(Records to use)
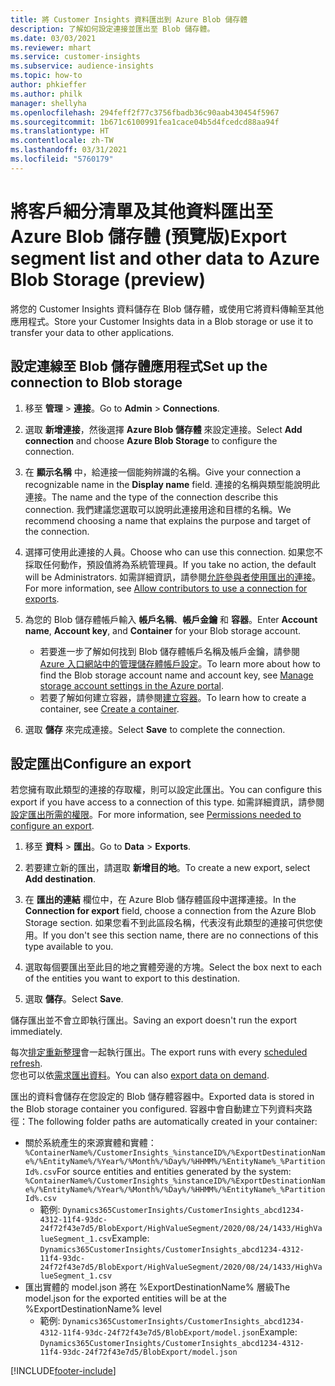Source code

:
```yaml
---
title: 將 Customer Insights 資料匯出到 Azure Blob 儲存體
description: 了解如何設定連接並匯出至 Blob 儲存體。
ms.date: 03/03/2021
ms.reviewer: mhart
ms.service: customer-insights
ms.subservice: audience-insights
ms.topic: how-to
author: phkieffer
ms.author: philk
manager: shellyha
ms.openlocfilehash: 294feff2f77c3756fbadb36c90aab430454f5967
ms.sourcegitcommit: 1b671c6100991fea1cace04b5d4fcedcd88aa94f
ms.translationtype: HT
ms.contentlocale: zh-TW
ms.lasthandoff: 03/31/2021
ms.locfileid: "5760179"
---
```

# <a name="export-segment-list-and-other-data-to-azure-blob-storage-preview"></a><span data-ttu-id="58e88-103">將客戶細分清單及其他資料匯出至 Azure Blob 儲存體 (預覽版)</span><span class="sxs-lookup"><span data-stu-id="58e88-103">Export segment list and other data to Azure Blob Storage (preview)</span></span>

<span data-ttu-id="58e88-104">將您的 Customer Insights 資料儲存在 Blob 儲存體，或使用它將資料傳輸至其他應用程式。</span><span class="sxs-lookup"><span data-stu-id="58e88-104">Store your Customer Insights data in a Blob storage or use it to transfer your data to other applications.</span></span>

## <a name="set-up-the-connection-to-blob-storage"></a><span data-ttu-id="58e88-105">設定連線至 Blob 儲存體應用程式</span><span class="sxs-lookup"><span data-stu-id="58e88-105">Set up the connection to Blob storage</span></span>

1. <span data-ttu-id="58e88-106">移至 **管理** > **連接**。</span><span class="sxs-lookup"><span data-stu-id="58e88-106">Go to **Admin** > **Connections**.</span></span>

1. <span data-ttu-id="58e88-107">選取 **新增連接**，然後選擇 **Azure Blob 儲存體** 來設定連接。</span><span class="sxs-lookup"><span data-stu-id="58e88-107">Select **Add connection** and choose **Azure Blob Storage** to configure the connection.</span></span>

1. <span data-ttu-id="58e88-108">在 **顯示名稱** 中，給連接一個能夠辨識的名稱。</span><span class="sxs-lookup"><span data-stu-id="58e88-108">Give your connection a recognizable name in the **Display name** field.</span></span> <span data-ttu-id="58e88-109">連接的名稱與類型能說明此連接。</span><span class="sxs-lookup"><span data-stu-id="58e88-109">The name and the type of the connection describe this connection.</span></span> <span data-ttu-id="58e88-110">我們建議您選取可以說明此連接用途和目標的名稱。</span><span class="sxs-lookup"><span data-stu-id="58e88-110">We recommend choosing a name that explains the purpose and target of the connection.</span></span>

1. <span data-ttu-id="58e88-111">選擇可使用此連接的人員。</span><span class="sxs-lookup"><span data-stu-id="58e88-111">Choose who can use this connection.</span></span> <span data-ttu-id="58e88-112">如果您不採取任何動作，預設值將為系統管理員。</span><span class="sxs-lookup"><span data-stu-id="58e88-112">If you take no action, the default will be Administrators.</span></span> <span data-ttu-id="58e88-113">如需詳細資訊，請參閱[允許參與者使用匯出的連接](connections.md#allow-contributors-to-use-a-connection-for-exports)。</span><span class="sxs-lookup"><span data-stu-id="58e88-113">For more information, see [Allow contributors to use a connection for exports](connections.md#allow-contributors-to-use-a-connection-for-exports).</span></span>

1. <span data-ttu-id="58e88-114">為您的 Blob 儲存體帳戶輸入 **帳戶名稱**、**帳戶金鑰** 和 **容器**。</span><span class="sxs-lookup"><span data-stu-id="58e88-114">Enter **Account name**, **Account key**, and **Container** for your Blob storage account.</span></span>
    - <span data-ttu-id="58e88-115">若要進一步了解如何找到 Blob 儲存體帳戶名稱及帳戶金鑰，請參閱 [Azure 入口網站中的管理儲存體帳戶設定](/azure/storage/common/storage-account-manage)。</span><span class="sxs-lookup"><span data-stu-id="58e88-115">To learn more about how to find the Blob storage account name and account key, see [Manage storage account settings in the Azure portal](/azure/storage/common/storage-account-manage).</span></span>
    - <span data-ttu-id="58e88-116">若要了解如何建立容器，請參閱[建立容器](/azure/storage/blobs/storage-quickstart-blobs-portal#create-a-container)。</span><span class="sxs-lookup"><span data-stu-id="58e88-116">To learn how to create a container, see [Create a container](/azure/storage/blobs/storage-quickstart-blobs-portal#create-a-container).</span></span>

1. <span data-ttu-id="58e88-117">選取 **儲存** 來完成連接。</span><span class="sxs-lookup"><span data-stu-id="58e88-117">Select **Save** to complete the connection.</span></span> 

## <a name="configure-an-export"></a><span data-ttu-id="58e88-118">設定匯出</span><span class="sxs-lookup"><span data-stu-id="58e88-118">Configure an export</span></span>

<span data-ttu-id="58e88-119">若您擁有取此類型的連接的存取權，則可以設定此匯出。</span><span class="sxs-lookup"><span data-stu-id="58e88-119">You can configure this export if you have access to a connection of this type.</span></span> <span data-ttu-id="58e88-120">如需詳細資訊，請參閱[設定匯出所需的權限](export-destinations.md#set-up-a-new-export)。</span><span class="sxs-lookup"><span data-stu-id="58e88-120">For more information, see [Permissions needed to configure an export](export-destinations.md#set-up-a-new-export).</span></span>

1. <span data-ttu-id="58e88-121">移至 **資料** > **匯出**。</span><span class="sxs-lookup"><span data-stu-id="58e88-121">Go to **Data** > **Exports**.</span></span>

1. <span data-ttu-id="58e88-122">若要建立新的匯出，請選取 **新增目的地**。</span><span class="sxs-lookup"><span data-stu-id="58e88-122">To create a new export, select **Add destination**.</span></span>

1. <span data-ttu-id="58e88-123">在 **匯出的連結** 欄位中，在 Azure Blob 儲存體區段中選擇連接。</span><span class="sxs-lookup"><span data-stu-id="58e88-123">In the **Connection for export** field, choose a connection from the Azure Blob Storage section.</span></span> <span data-ttu-id="58e88-124">如果您看不到此區段名稱，代表沒有此類型的連接可供您使用。</span><span class="sxs-lookup"><span data-stu-id="58e88-124">If you don't see this section name, there are no connections of this type available to you.</span></span>

1. <span data-ttu-id="58e88-125">選取每個要匯出至此目的地之實體旁邊的方塊。</span><span class="sxs-lookup"><span data-stu-id="58e88-125">Select the box next to each of the entities you want to export to this destination.</span></span>

1. <span data-ttu-id="58e88-126">選取 **儲存**。</span><span class="sxs-lookup"><span data-stu-id="58e88-126">Select **Save**.</span></span>

<span data-ttu-id="58e88-127">儲存匯出並不會立即執行匯出。</span><span class="sxs-lookup"><span data-stu-id="58e88-127">Saving an export doesn't run the export immediately.</span></span>

<span data-ttu-id="58e88-128">每次[排定重新整理](system.md#schedule-tab)會一起執行匯出。</span><span class="sxs-lookup"><span data-stu-id="58e88-128">The export runs with every [scheduled refresh](system.md#schedule-tab).</span></span>     
<span data-ttu-id="58e88-129">您也可以依[需求匯出資料](export-destinations.md#run-exports-on-demand)。</span><span class="sxs-lookup"><span data-stu-id="58e88-129">You can also [export data on demand](export-destinations.md#run-exports-on-demand).</span></span> 

<span data-ttu-id="58e88-130">匯出的資料會儲存在您設定的 Blob 儲存體容器中。</span><span class="sxs-lookup"><span data-stu-id="58e88-130">Exported data is stored in the Blob storage container you configured.</span></span> <span data-ttu-id="58e88-131">容器中會自動建立下列資料夾路徑：</span><span class="sxs-lookup"><span data-stu-id="58e88-131">The following folder paths are automatically created in your container:</span></span>

- <span data-ttu-id="58e88-132">關於系統產生的來源實體和實體：`%ContainerName%/CustomerInsights_%instanceID%/%ExportDestinationName%/%EntityName%/%Year%/%Month%/%Day%/%HHMM%/%EntityName%_%PartitionId%.csv`</span><span class="sxs-lookup"><span data-stu-id="58e88-132">For source entities and entities generated by the system: `%ContainerName%/CustomerInsights_%instanceID%/%ExportDestinationName%/%EntityName%/%Year%/%Month%/%Day%/%HHMM%/%EntityName%_%PartitionId%.csv`</span></span>
  - <span data-ttu-id="58e88-133">範例: `Dynamics365CustomerInsights/CustomerInsights_abcd1234-4312-11f4-93dc-24f72f43e7d5/BlobExport/HighValueSegment/2020/08/24/1433/HighValueSegment_1.csv`</span><span class="sxs-lookup"><span data-stu-id="58e88-133">Example: `Dynamics365CustomerInsights/CustomerInsights_abcd1234-4312-11f4-93dc-24f72f43e7d5/BlobExport/HighValueSegment/2020/08/24/1433/HighValueSegment_1.csv`</span></span>
- <span data-ttu-id="58e88-134">匯出實體的 model.json 將在 %ExportDestinationName% 層級</span><span class="sxs-lookup"><span data-stu-id="58e88-134">The model.json for the exported entities will be at the %ExportDestinationName% level</span></span>
  - <span data-ttu-id="58e88-135">範例: `Dynamics365CustomerInsights/CustomerInsights_abcd1234-4312-11f4-93dc-24f72f43e7d5/BlobExport/model.json`</span><span class="sxs-lookup"><span data-stu-id="58e88-135">Example: `Dynamics365CustomerInsights/CustomerInsights_abcd1234-4312-11f4-93dc-24f72f43e7d5/BlobExport/model.json`</span></span>

[!INCLUDE[footer-include](../includes/footer-banner.md)]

(Work to be completed) Of all the entries above, output exactly the lines between the one holding "select **Add destination**.</span></span>" and the one holding "available to you.</span></span>", inclusive.

(Solution to this exercise)
1. <span data-ttu-id="58e88-122">若要建立新的匯出，請選取 **新增目的地**。</span><span class="sxs-lookup"><span data-stu-id="58e88-122">To create a new export, select **Add destination**.</span></span>

1. <span data-ttu-id="58e88-123">在 **匯出的連結** 欄位中，在 Azure Blob 儲存體區段中選擇連接。</span><span class="sxs-lookup"><span data-stu-id="58e88-123">In the **Connection for export** field, choose a connection from the Azure Blob Storage section.</span></span> <span data-ttu-id="58e88-124">如果您看不到此區段名稱，代表沒有此類型的連接可供您使用。</span><span class="sxs-lookup"><span data-stu-id="58e88-124">If you don't see this section name, there are no connections of this type available to you.</span></span>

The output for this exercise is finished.